KNN is one of the most intuitive ML algorithms:

- **store** the training data
- for a new point, **look up the K closest points**
- **vote** (classification) or **average** (regression)

It’s often described as *lazy learning*: there’s almost no “training” — the work happens at prediction time.

## What you’ll learn
- the core idea (with geometry + intuition)
- the math for classification and regression
- why **feature scaling** matters
- how to implement KNN from scratch in NumPy
- how to use `sklearn` KNN models and understand their key parameters


In [None]:
import numpy as np
import plotly.express as px
import plotly.graph_objects as go
import plotly.io as pio

from sklearn.datasets import make_moons
from sklearn.model_selection import train_test_split, GridSearchCV
from sklearn.metrics import accuracy_score, mean_squared_error
from sklearn.neighbors import KNeighborsClassifier, KNeighborsRegressor
from sklearn.pipeline import Pipeline
from sklearn.preprocessing import StandardScaler

pio.templates.default = "plotly_white"
pio.renderers.default = "notebook"
rng = np.random.default_rng(7)


## 1) Intuition: “ask your closest neighbors”

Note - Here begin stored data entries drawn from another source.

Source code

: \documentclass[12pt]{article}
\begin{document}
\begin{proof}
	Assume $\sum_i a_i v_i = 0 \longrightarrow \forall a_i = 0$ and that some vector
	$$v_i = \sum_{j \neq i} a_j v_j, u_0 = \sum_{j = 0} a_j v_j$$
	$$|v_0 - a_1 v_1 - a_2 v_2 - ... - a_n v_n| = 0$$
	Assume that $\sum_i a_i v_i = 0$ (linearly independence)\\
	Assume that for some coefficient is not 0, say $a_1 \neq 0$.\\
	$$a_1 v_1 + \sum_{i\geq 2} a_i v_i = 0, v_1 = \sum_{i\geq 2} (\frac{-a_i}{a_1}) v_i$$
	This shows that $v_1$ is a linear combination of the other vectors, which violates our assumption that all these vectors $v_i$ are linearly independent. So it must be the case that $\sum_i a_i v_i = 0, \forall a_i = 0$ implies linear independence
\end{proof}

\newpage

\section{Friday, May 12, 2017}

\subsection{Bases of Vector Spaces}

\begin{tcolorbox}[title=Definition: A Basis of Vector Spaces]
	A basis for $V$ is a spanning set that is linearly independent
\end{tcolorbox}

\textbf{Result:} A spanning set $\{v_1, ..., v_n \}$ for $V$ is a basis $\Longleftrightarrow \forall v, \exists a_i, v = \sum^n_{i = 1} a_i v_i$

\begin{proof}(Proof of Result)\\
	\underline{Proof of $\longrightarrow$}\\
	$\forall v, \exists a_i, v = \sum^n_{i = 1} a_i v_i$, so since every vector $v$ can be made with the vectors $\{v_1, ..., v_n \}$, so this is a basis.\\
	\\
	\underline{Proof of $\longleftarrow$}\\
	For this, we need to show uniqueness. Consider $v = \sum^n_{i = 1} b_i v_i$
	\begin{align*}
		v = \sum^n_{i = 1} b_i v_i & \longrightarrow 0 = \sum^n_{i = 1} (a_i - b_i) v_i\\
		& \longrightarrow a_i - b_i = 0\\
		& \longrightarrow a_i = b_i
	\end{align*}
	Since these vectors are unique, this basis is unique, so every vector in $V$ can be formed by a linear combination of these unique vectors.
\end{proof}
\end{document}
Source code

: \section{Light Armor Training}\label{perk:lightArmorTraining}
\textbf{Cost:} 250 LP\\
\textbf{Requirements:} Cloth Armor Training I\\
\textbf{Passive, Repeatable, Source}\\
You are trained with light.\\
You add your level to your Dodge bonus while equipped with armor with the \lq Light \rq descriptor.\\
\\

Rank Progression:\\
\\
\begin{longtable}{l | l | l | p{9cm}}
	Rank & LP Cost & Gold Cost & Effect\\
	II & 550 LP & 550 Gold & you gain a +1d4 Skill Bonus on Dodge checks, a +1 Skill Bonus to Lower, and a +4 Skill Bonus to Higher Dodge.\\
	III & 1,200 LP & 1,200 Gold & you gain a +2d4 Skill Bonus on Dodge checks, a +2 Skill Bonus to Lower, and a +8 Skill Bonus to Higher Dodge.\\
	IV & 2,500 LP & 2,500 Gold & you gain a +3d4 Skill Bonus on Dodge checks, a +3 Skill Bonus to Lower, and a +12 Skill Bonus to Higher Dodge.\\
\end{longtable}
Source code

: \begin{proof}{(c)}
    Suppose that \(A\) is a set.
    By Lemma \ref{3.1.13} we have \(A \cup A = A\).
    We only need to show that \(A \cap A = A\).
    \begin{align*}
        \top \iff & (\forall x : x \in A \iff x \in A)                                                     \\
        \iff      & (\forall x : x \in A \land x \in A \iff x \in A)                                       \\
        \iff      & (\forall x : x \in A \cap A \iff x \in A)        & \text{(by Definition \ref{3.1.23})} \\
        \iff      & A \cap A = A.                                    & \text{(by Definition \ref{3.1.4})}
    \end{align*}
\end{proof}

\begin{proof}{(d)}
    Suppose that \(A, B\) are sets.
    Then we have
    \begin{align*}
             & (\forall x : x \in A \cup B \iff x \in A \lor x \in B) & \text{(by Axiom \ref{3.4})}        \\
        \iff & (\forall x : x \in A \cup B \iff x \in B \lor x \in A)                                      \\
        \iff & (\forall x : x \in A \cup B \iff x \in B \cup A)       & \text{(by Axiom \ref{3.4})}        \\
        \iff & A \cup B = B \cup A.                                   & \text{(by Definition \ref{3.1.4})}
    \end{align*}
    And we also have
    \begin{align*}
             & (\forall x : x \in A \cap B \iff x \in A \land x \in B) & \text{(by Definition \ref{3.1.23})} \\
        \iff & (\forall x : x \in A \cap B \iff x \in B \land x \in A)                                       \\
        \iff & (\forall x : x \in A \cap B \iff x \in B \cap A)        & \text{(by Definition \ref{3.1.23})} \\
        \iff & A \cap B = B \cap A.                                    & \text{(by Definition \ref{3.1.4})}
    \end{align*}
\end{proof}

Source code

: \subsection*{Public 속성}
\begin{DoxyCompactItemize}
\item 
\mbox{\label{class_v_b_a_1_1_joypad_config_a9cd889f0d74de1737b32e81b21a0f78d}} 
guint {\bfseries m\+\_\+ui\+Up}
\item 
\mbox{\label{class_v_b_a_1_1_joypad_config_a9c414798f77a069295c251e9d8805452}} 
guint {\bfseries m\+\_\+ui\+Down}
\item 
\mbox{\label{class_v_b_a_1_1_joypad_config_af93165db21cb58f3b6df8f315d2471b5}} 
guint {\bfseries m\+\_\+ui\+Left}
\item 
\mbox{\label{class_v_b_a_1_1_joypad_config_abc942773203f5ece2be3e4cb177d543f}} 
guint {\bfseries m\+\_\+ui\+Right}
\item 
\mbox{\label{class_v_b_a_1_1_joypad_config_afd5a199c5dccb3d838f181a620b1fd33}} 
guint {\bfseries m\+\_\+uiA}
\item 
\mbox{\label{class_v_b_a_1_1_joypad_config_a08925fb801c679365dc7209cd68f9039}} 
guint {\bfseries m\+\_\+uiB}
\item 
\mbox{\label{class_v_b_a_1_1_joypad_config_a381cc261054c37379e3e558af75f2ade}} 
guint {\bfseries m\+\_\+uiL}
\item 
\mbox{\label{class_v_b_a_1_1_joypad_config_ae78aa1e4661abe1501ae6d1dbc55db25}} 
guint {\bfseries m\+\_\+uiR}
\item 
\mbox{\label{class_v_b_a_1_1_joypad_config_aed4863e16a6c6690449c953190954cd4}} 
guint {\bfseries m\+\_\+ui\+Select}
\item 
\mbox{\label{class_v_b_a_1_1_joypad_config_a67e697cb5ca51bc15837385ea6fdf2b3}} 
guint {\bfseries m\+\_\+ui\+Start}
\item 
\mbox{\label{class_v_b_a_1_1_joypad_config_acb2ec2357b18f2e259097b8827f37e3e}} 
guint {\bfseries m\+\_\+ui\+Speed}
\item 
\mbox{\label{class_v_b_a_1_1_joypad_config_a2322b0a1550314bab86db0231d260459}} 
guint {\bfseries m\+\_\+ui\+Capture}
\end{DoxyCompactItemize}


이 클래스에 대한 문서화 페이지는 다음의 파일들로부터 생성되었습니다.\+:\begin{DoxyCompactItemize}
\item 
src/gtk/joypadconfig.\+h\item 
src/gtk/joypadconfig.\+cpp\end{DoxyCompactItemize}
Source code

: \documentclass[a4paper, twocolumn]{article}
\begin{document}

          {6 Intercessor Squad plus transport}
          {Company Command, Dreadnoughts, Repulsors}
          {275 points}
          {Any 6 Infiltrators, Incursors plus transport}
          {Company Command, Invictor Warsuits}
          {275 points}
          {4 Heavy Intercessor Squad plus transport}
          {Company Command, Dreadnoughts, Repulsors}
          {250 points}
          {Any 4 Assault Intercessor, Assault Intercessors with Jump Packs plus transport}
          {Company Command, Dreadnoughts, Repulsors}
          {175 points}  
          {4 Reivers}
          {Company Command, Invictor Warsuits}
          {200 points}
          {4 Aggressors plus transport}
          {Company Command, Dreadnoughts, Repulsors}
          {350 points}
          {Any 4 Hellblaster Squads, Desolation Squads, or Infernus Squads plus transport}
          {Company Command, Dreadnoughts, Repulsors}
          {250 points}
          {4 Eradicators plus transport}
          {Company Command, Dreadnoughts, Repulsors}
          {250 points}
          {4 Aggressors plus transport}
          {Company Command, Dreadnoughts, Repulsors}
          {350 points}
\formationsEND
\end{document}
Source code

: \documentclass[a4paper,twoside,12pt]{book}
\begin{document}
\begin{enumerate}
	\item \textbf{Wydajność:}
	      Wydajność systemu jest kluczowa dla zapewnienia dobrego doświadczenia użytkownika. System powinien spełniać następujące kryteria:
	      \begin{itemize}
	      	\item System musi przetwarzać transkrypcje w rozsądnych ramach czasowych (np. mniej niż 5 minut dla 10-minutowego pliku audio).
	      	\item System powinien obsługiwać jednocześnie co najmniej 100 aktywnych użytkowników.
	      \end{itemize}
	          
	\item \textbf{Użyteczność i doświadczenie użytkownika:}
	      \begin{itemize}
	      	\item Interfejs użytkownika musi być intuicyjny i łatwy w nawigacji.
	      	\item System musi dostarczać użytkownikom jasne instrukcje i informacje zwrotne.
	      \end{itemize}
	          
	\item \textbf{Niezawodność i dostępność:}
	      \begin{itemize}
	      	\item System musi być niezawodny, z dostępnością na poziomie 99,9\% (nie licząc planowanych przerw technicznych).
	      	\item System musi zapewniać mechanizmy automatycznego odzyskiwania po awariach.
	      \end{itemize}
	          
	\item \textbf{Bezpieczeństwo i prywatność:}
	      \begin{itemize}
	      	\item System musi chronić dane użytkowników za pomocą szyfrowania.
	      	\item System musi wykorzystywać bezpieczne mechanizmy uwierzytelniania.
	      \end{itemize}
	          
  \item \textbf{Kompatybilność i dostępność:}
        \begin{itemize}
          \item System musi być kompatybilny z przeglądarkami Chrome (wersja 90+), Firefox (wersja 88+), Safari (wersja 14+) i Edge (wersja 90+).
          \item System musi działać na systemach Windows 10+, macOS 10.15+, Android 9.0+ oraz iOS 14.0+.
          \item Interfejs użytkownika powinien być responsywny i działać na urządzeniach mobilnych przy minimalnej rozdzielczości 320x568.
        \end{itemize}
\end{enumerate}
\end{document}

Imagine you move into a new city and want to predict the **rent** for an apartment.

You might ask:

> “What do *similar* apartments nearby cost?”

That’s KNN.

- Similarity is measured by a **distance** (e.g., Euclidean distance).
- The “answer” is based on the **K nearest examples**.

KNN is like a well-organized memory:

- **no complicated training**
- **excellent for weird-shaped patterns**
- but can be **slow** at prediction time if the dataset is huge


## 2) The algorithm (math + notation)

Let:

- $X \in \mathbb{R}^{n \times d}$ be the training features
- $y$ be the targets
- $x \in \mathbb{R}^d$ be a query point

### 2.1 Distances
We compute a distance $D(x, x_i)$ between the query point and every training point.

A common family is the **Minkowski distance**:

$$
D_p(x, x_i) = \left(\sum_{j=1}^d |x_j - x_{i,j}|^p \right)^{1/p}
$$

- $p=2$ → Euclidean distance
- $p=1$ → Manhattan distance

### 2.2 Classification
Let $\mathcal{N}_k(x)$ be the set of indices of the $k$ nearest neighbors.

**Uniform vote:**

$$
\hat{y}(x) = \arg\max_c \sum_{i \in \mathcal{N}_k(x)} \mathbf{1}[y_i = c]
$$

**Distance-weighted vote (common):**

$$
w_i = \frac{1}{D(x, x_i) + \varepsilon}
\quad\Rightarrow\quad
\hat{y}(x) = \arg\max_c \sum_{i \in \mathcal{N}_k(x)} w_i \; \mathbf{1}[y_i = c]
$$

### 2.3 Regression
**Uniform average:**

$$
\hat{y}(x) = \frac{1}{k} \sum_{i \in \mathcal{N}_k(x)} y_i
$$

**Distance-weighted average:**

$$
\hat{y}(x) = \frac{\sum_{i \in \mathcal{N}_k(x)} w_i y_i}{\sum_{i \in \mathcal{N}_k(x)} w_i}
$$

### 2.4 Big practical gotcha: scaling
If one feature is measured in **kilometers** and another in **millimeters**, the kilometer feature dominates the distance.

So KNN almost always needs feature scaling (e.g. standardization).


## 3) Geometry: L1 vs L2 distance “balls”

Distance isn’t just a formula — it’s a **shape**.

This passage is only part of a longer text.